As to the difference of colour between the Eboan Africans and the modern Jews, I shall not presume to account for it. It is a subject which has engaged the pens of men of both genius and learning, and is far above my strength. The most able and Reverend Mr. T. Clarkson, however, in his much admired Essay on the Slavery and Commerce of the Human Species, has ascertained the cause, in a manner that at once solves every objection on that account, and, on my mind at least, has produced the fullest conviction. I shall therefore refer to that performance for the theory[H], contenting myself with extracting a fact as related by Dr. Mitchel[I]. “The Spaniards, who have inhabited America, under the torrid zone, for any time, are become as dark coloured as our native Indians of Virginia; of which I myself have been a witness.” There is also another instance[J] of a Portuguese settlement at Mitomba, a river in Sierra Leona; where the inhabitants are bred from a mixture of the first Portuguese discoverers with the natives, and are now become in their complexion, and in the woolly quality of their hair, perfect negroes, retaining however a smattering of the Portuguese language.
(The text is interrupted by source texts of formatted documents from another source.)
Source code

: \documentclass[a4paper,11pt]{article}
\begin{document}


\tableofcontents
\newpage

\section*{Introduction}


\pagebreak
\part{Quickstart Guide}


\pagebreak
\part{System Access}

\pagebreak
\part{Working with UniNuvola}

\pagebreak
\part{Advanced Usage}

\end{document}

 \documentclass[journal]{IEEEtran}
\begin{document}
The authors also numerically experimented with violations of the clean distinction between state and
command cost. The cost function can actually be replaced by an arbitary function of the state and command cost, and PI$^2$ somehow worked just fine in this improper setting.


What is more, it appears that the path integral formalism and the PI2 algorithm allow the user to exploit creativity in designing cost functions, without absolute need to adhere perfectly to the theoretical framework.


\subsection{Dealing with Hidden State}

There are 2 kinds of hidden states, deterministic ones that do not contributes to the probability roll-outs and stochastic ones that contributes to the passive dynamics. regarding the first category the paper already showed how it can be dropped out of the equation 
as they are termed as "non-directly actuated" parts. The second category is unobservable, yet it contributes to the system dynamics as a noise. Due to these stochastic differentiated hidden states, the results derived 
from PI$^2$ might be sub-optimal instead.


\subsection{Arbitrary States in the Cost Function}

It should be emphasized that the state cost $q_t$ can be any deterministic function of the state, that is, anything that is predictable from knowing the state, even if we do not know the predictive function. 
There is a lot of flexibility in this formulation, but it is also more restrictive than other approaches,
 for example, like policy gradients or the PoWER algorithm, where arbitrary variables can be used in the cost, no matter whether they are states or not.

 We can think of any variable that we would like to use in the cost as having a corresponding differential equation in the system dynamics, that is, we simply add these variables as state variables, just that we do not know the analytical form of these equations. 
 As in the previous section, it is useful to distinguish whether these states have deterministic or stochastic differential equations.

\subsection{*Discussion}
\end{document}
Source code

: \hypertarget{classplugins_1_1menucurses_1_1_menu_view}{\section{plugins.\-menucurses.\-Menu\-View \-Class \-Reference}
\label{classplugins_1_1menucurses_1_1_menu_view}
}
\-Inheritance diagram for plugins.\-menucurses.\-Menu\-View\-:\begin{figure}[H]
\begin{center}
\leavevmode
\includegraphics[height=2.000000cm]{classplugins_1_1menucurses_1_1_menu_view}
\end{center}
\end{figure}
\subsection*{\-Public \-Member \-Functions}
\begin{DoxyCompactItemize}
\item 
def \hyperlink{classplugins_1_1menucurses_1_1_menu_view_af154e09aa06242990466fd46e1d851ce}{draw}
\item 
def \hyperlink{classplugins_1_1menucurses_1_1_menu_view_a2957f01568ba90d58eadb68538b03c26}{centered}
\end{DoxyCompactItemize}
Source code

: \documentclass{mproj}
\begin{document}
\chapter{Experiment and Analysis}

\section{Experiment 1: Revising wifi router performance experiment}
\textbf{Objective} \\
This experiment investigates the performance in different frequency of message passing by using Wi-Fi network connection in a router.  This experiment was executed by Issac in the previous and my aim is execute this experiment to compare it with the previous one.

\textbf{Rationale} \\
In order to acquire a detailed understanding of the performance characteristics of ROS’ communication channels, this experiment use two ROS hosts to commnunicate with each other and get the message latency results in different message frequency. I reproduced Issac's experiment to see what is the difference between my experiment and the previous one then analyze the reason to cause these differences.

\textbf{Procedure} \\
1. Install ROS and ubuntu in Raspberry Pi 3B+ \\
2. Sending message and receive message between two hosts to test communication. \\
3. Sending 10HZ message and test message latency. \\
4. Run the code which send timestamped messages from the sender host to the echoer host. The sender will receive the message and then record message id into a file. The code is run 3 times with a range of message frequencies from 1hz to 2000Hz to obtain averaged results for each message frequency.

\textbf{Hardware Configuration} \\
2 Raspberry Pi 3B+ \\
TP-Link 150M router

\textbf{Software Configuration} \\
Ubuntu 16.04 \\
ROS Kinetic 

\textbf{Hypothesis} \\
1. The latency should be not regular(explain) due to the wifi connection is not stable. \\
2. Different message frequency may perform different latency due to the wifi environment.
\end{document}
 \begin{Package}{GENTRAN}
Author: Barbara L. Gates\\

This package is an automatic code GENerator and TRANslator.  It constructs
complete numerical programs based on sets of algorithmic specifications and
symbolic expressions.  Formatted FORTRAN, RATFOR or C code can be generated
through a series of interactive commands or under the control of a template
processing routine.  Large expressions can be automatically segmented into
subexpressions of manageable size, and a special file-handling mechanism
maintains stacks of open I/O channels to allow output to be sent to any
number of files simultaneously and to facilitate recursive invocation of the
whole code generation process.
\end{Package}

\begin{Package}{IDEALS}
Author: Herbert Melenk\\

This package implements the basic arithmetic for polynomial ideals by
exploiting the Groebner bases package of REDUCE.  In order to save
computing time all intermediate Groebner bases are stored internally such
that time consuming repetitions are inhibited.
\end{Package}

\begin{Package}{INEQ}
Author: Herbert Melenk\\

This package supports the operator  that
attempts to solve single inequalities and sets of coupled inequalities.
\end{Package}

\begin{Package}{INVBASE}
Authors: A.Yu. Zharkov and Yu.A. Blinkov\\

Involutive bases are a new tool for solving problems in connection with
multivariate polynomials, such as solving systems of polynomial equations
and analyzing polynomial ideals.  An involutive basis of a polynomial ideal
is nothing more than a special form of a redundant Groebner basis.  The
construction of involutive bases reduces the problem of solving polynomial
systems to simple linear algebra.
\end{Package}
These instances, and a great many more which might be adduced, while they shew how the complexions of the same persons vary in different climates, it is hoped may tend also to remove the prejudice that some conceive against the natives of Africa on account of their colour. Surely the minds of the Spaniards did not change with their complexions! Are there not causes enough to which the apparent inferiority of an African may be ascribed, without limiting the goodness of God, and supposing he forbore to stamp understanding on certainly his own image, because “carved in ebony.” Might it not naturally be ascribed to their situation? When they come among Europeans, they are ignorant of their language, religion, manners, and customs. Are any pains taken to teach them these? Are they treated as men? Does not slavery itself depress the mind, and extinguish all its fire and every noble sentiment? But, above all, what advantages do not a refined people possess over those who are rude and uncultivated. Let the polished and haughty European recollect that his ancestors were once, like the Africans, uncivilized, and even barbarous. Did Nature make them inferior to their sons? and should they too have been made slaves? Every rational mind answers, No. Let such reflections as these melt the pride of their superiority into sympathy for the wants and miseries of their sable brethren, and compel them to acknowledge, that understanding is not confined to feature or colour. If, when they look round the world, they feel exultation, let it be tempered with benevolence to others, and gratitude to God, “who hath made of one blood all nations of men for to dwell on all the face of the earth[K]; and whose wisdom is not our wisdom, neither are our ways his ways.”
[Footnote A: See Benezet’s “Account of Guinea” throughout.]
[Footnote B: When I was in Smyrna I have frequently seen the Greeks dance after this manner.]
[Footnote C: The bowl is earthen, curiously figured, to which a long reed is fixed as a tube. This tube is sometimes so long as to be born by one, and frequently out of grandeur by two boys.]
[Footnote D: When I was in Smyrna I saw the same kind of earth, and brought some of it with me to England; it resembles musk in strength, but is more delicious in scent, and is not unlike the smell of a rose.]
[Footnote E: See Benezet’s Account of Africa throughout.]
[Footnote F: See also Leut. Matthew’s Voyage, p. 123.]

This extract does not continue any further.